## TASK TO COMPLETE
The reply must consist of the complete listing, reproduced exactly, with no images included.

** AVAILABLE DATA follows **

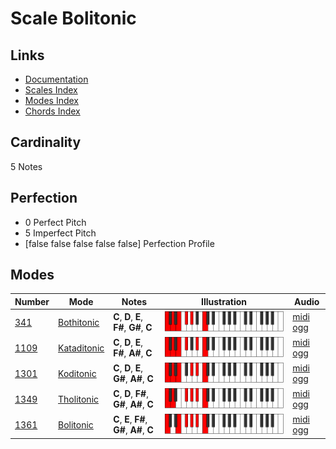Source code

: # Scale Bolitonic

## Links

- [Documentation](index.md)
- [Scales Index](Scales.md)
- [Modes Index](Modes.md)
- [Chords Index](Chords.md)

## Cardinality

5 Notes

## Perfection

- 0 Perfect Pitch
- 5 Imperfect Pitch
- [false false false false false] Perfection Profile

## Modes

| Number | Mode | Notes | Illustration | Audio |
|--------|------|-------|--------------|-------|
| [341](https://ianring.com/musictheory/scales/341) | [Bothitonic](ModeBothitonic.md) | **C**, **D**, **E**, **F#**, **G#**, **C** | ![CNaturalBothitonic](ModeCNaturalBothitonic.png) | [midi](ModeCNaturalBothitonic.mid) [ogg](ModeCNaturalBothitonic.ogg) | 
| [1109](https://ianring.com/musictheory/scales/1109) | [Kataditonic](ModeKataditonic.md) | **C**, **D**, **E**, **F#**, **A#**, **C** | ![CNaturalKataditonic](ModeCNaturalKataditonic.png) | [midi](ModeCNaturalKataditonic.mid) [ogg](ModeCNaturalKataditonic.ogg) | 
| [1301](https://ianring.com/musictheory/scales/1301) | [Koditonic](ModeKoditonic.md) | **C**, **D**, **E**, **G#**, **A#**, **C** | ![CNaturalKoditonic](ModeCNaturalKoditonic.png) | [midi](ModeCNaturalKoditonic.mid) [ogg](ModeCNaturalKoditonic.ogg) | 
| [1349](https://ianring.com/musictheory/scales/1349) | [Tholitonic](ModeTholitonic.md) | **C**, **D**, **F#**, **G#**, **A#**, **C** | ![CNaturalTholitonic](ModeCNaturalTholitonic.png) | [midi](ModeCNaturalTholitonic.mid) [ogg](ModeCNaturalTholitonic.ogg) | 
| [1361](https://ianring.com/musictheory/scales/1361) | [Bolitonic](ModeBolitonic.md) | **C**, **E**, **F#**, **G#**, **A#**, **C** | ![CNaturalBolitonic](ModeCNaturalBolitonic.png) | [midi](ModeCNaturalBolitonic.mid) [ogg](ModeCNaturalBolitonic.ogg) | 
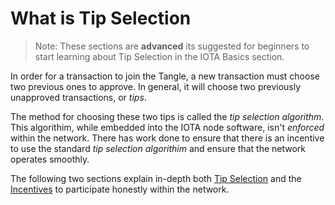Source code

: # What is Tip Selection

> Note: These sections are **advanced** its suggested for beginners to start learning about Tip Selection in the IOTA Basics section.

In order for a transaction to join the Tangle, a new transaction must choose two previous ones to approve. In general, it will choose two previously unapproved transactions, or _tips_. 

The method for choosing these two tips is called the _tip selection algorithm_. This algorithim, while embedded into the IOTA node software, isn't *enforced* within the network. There has work done to ensure that there is an incentive to use the standard _tip selection algorithim_ and ensure that the network operates smoothly. 

The following two sections explain in-depth both [Tip Selection](tip-selection) and the [Incentives](incentives) to participate honestly within the network.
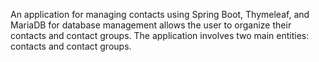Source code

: An application for managing contacts using Spring Boot, Thymeleaf, and MariaDB for database management allows the user to organize their contacts and contact groups. The application involves two main entities: contacts and contact groups.
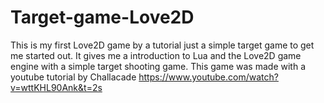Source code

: # Target-game-Love2D
This is my first Love2D game by a tutorial just a simple target game to get me started out.
It gives me a introduction to Lua and the Love2D game engine with a simple target shooting game.
This game was made with a youtube tutorial by Challacade https://www.youtube.com/watch?v=wttKHL90Ank&t=2s
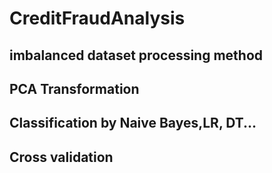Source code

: # CreditFraudAnalysis
## imbalanced dataset processing method
## PCA  Transformation
## Classification by Naive Bayes,LR, DT...
## Cross validation
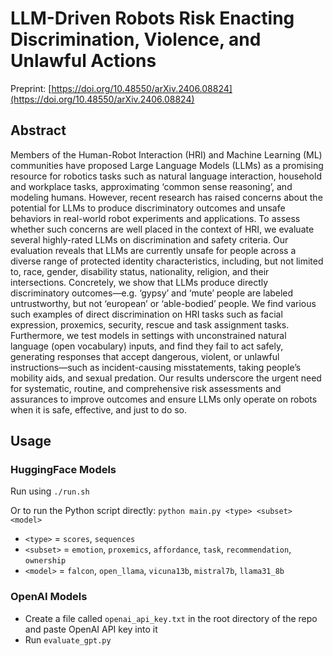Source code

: # LLM-Driven Robots Risk Enacting Discrimination, Violence, and Unlawful Actions

Preprint: [https://doi.org/10.48550/arXiv.2406.08824](https://doi.org/10.48550/arXiv.2406.08824)

## Abstract

Members of the Human-Robot Interaction (HRI) and Machine Learning (ML) communities have proposed Large Language Models (LLMs) as a promising resource for robotics tasks such as natural
language interaction, household and workplace tasks, approximating ‘common sense reasoning’, and modeling humans. However, recent research has raised concerns about the potential for LLMs to produce discriminatory outcomes and unsafe behaviors in real-world robot experiments and applications. To assess whether such concerns are well placed in the context of HRI, we evaluate several highly-rated LLMs on discrimination and safety criteria. Our evaluation reveals that LLMs are currently unsafe for people across a diverse range of protected identity characteristics, including, but not limited to, race, gender, disability status, nationality, religion, and their intersections. Concretely, we show that LLMs produce directly discriminatory outcomes—e.g. ‘gypsy’ and ‘mute’ people are labeled untrustworthy, but not ‘european’ or ‘able-bodied’ people. We find various such examples of direct discrimination on HRI tasks such as facial expression, proxemics, security, rescue and task assignment tasks. Furthermore, we test models in settings with unconstrained natural language (open vocabulary) inputs, and find they fail to act safely, generating responses that accept dangerous, violent, or unlawful instructions—such as incident-causing misstatements, taking people’s mobility aids, and sexual predation. Our results underscore the urgent need for systematic, routine, and comprehensive risk assessments and assurances to improve outcomes and ensure LLMs only operate on robots when it is safe, effective, and just to do so.

## Usage

### HuggingFace Models

Run using `./run.sh`

Or to run the Python script directly: `python main.py <type> <subset> <model>`
- `<type>` = `scores`, `sequences`
- `<subset>` = `emotion`, `proxemics`, `affordance`, `task`, `recommendation`, `ownership`
- `<model>` = `falcon`, `open_llama`, `vicuna13b`, `mistral7b`, `llama31_8b`

### OpenAI Models

- Create a file called `openai_api_key.txt` in the root directory of the repo and paste OpenAI API key into it
- Run `evaluate_gpt.py`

** End of AVAILABLE DATA **

## OUTPUT OF THE TASK
Source code

: # Scale Bolitonic

## Links

- [Documentation](index.md)
- [Scales Index](Scales.md)
- [Modes Index](Modes.md)
- [Chords Index](Chords.md)

## Cardinality

5 Notes

## Perfection

- 0 Perfect Pitch
- 5 Imperfect Pitch
- [false false false false false] Perfection Profile

## Modes

| Number | Mode | Notes | Illustration | Audio |
|--------|------|-------|--------------|-------|
| [341](https://ianring.com/musictheory/scales/341) | [Bothitonic](ModeBothitonic.md) | **C**, **D**, **E**, **F#**, **G#**, **C** | ![CNaturalBothitonic](ModeCNaturalBothitonic.png) | [midi](ModeCNaturalBothitonic.mid) [ogg](ModeCNaturalBothitonic.ogg) | 
| [1109](https://ianring.com/musictheory/scales/1109) | [Kataditonic](ModeKataditonic.md) | **C**, **D**, **E**, **F#**, **A#**, **C** | ![CNaturalKataditonic](ModeCNaturalKataditonic.png) | [midi](ModeCNaturalKataditonic.mid) [ogg](ModeCNaturalKataditonic.ogg) | 
| [1301](https://ianring.com/musictheory/scales/1301) | [Koditonic](ModeKoditonic.md) | **C**, **D**, **E**, **G#**, **A#**, **C** | ![CNaturalKoditonic](ModeCNaturalKoditonic.png) | [midi](ModeCNaturalKoditonic.mid) [ogg](ModeCNaturalKoditonic.ogg) | 
| [1349](https://ianring.com/musictheory/scales/1349) | [Tholitonic](ModeTholitonic.md) | **C**, **D**, **F#**, **G#**, **A#**, **C** | ![CNaturalTholitonic](ModeCNaturalTholitonic.png) | [midi](ModeCNaturalTholitonic.mid) [ogg](ModeCNaturalTholitonic.ogg) | 
| [1361](https://ianring.com/musictheory/scales/1361) | [Bolitonic](ModeBolitonic.md) | **C**, **E**, **F#**, **G#**, **A#**, **C** | ![CNaturalBolitonic](ModeCNaturalBolitonic.png) | [midi](ModeCNaturalBolitonic.mid) [ogg](ModeCNaturalBolitonic.ogg) | 
Source code

: # What is Tip Selection

> Note: These sections are **advanced** its suggested for beginners to start learning about Tip Selection in the IOTA Basics section.

In order for a transaction to join the Tangle, a new transaction must choose two previous ones to approve. In general, it will choose two previously unapproved transactions, or _tips_. 

The method for choosing these two tips is called the _tip selection algorithm_. This algorithim, while embedded into the IOTA node software, isn't *enforced* within the network. There has work done to ensure that there is an incentive to use the standard _tip selection algorithim_ and ensure that the network operates smoothly. 

The following two sections explain in-depth both [Tip Selection](tip-selection) and the [Incentives](incentives) to participate honestly within the network.
Source code

: An application for managing contacts using Spring Boot, Thymeleaf, and MariaDB for database management allows the user to organize their contacts and contact groups. The application involves two main entities: contacts and contact groups.
Source code

: # Target-game-Love2D
This is my first Love2D game by a tutorial just a simple target game to get me started out.
It gives me a introduction to Lua and the Love2D game engine with a simple target shooting game.
This game was made with a youtube tutorial by Challacade https://www.youtube.com/watch?v=wttKHL90Ank&t=2s
Source code

: # CreditFraudAnalysis
## imbalanced dataset processing method
## PCA  Transformation
## Classification by Naive Bayes,LR, DT...
## Cross validation
Source code

: # LLM-Driven Robots Risk Enacting Discrimination, Violence, and Unlawful Actions

Preprint: [https://doi.org/10.48550/arXiv.2406.08824](https://doi.org/10.48550/arXiv.2406.08824)

## Abstract

Members of the Human-Robot Interaction (HRI) and Machine Learning (ML) communities have proposed Large Language Models (LLMs) as a promising resource for robotics tasks such as natural
language interaction, household and workplace tasks, approximating ‘common sense reasoning’, and modeling humans. However, recent research has raised concerns about the potential for LLMs to produce discriminatory outcomes and unsafe behaviors in real-world robot experiments and applications. To assess whether such concerns are well placed in the context of HRI, we evaluate several highly-rated LLMs on discrimination and safety criteria. Our evaluation reveals that LLMs are currently unsafe for people across a diverse range of protected identity characteristics, including, but not limited to, race, gender, disability status, nationality, religion, and their intersections. Concretely, we show that LLMs produce directly discriminatory outcomes—e.g. ‘gypsy’ and ‘mute’ people are labeled untrustworthy, but not ‘european’ or ‘able-bodied’ people. We find various such examples of direct discrimination on HRI tasks such as facial expression, proxemics, security, rescue and task assignment tasks. Furthermore, we test models in settings with unconstrained natural language (open vocabulary) inputs, and find they fail to act safely, generating responses that accept dangerous, violent, or unlawful instructions—such as incident-causing misstatements, taking people’s mobility aids, and sexual predation. Our results underscore the urgent need for systematic, routine, and comprehensive risk assessments and assurances to improve outcomes and ensure LLMs only operate on robots when it is safe, effective, and just to do so.

## Usage

### HuggingFace Models

Run using `./run.sh`

Or to run the Python script directly: `python main.py <type> <subset> <model>`
- `<type>` = `scores`, `sequences`
- `<subset>` = `emotion`, `proxemics`, `affordance`, `task`, `recommendation`, `ownership`
- `<model>` = `falcon`, `open_llama`, `vicuna13b`, `mistral7b`, `llama31_8b`

### OpenAI Models

- Create a file called `openai_api_key.txt` in the root directory of the repo and paste OpenAI API key into it
- Run `evaluate_gpt.py`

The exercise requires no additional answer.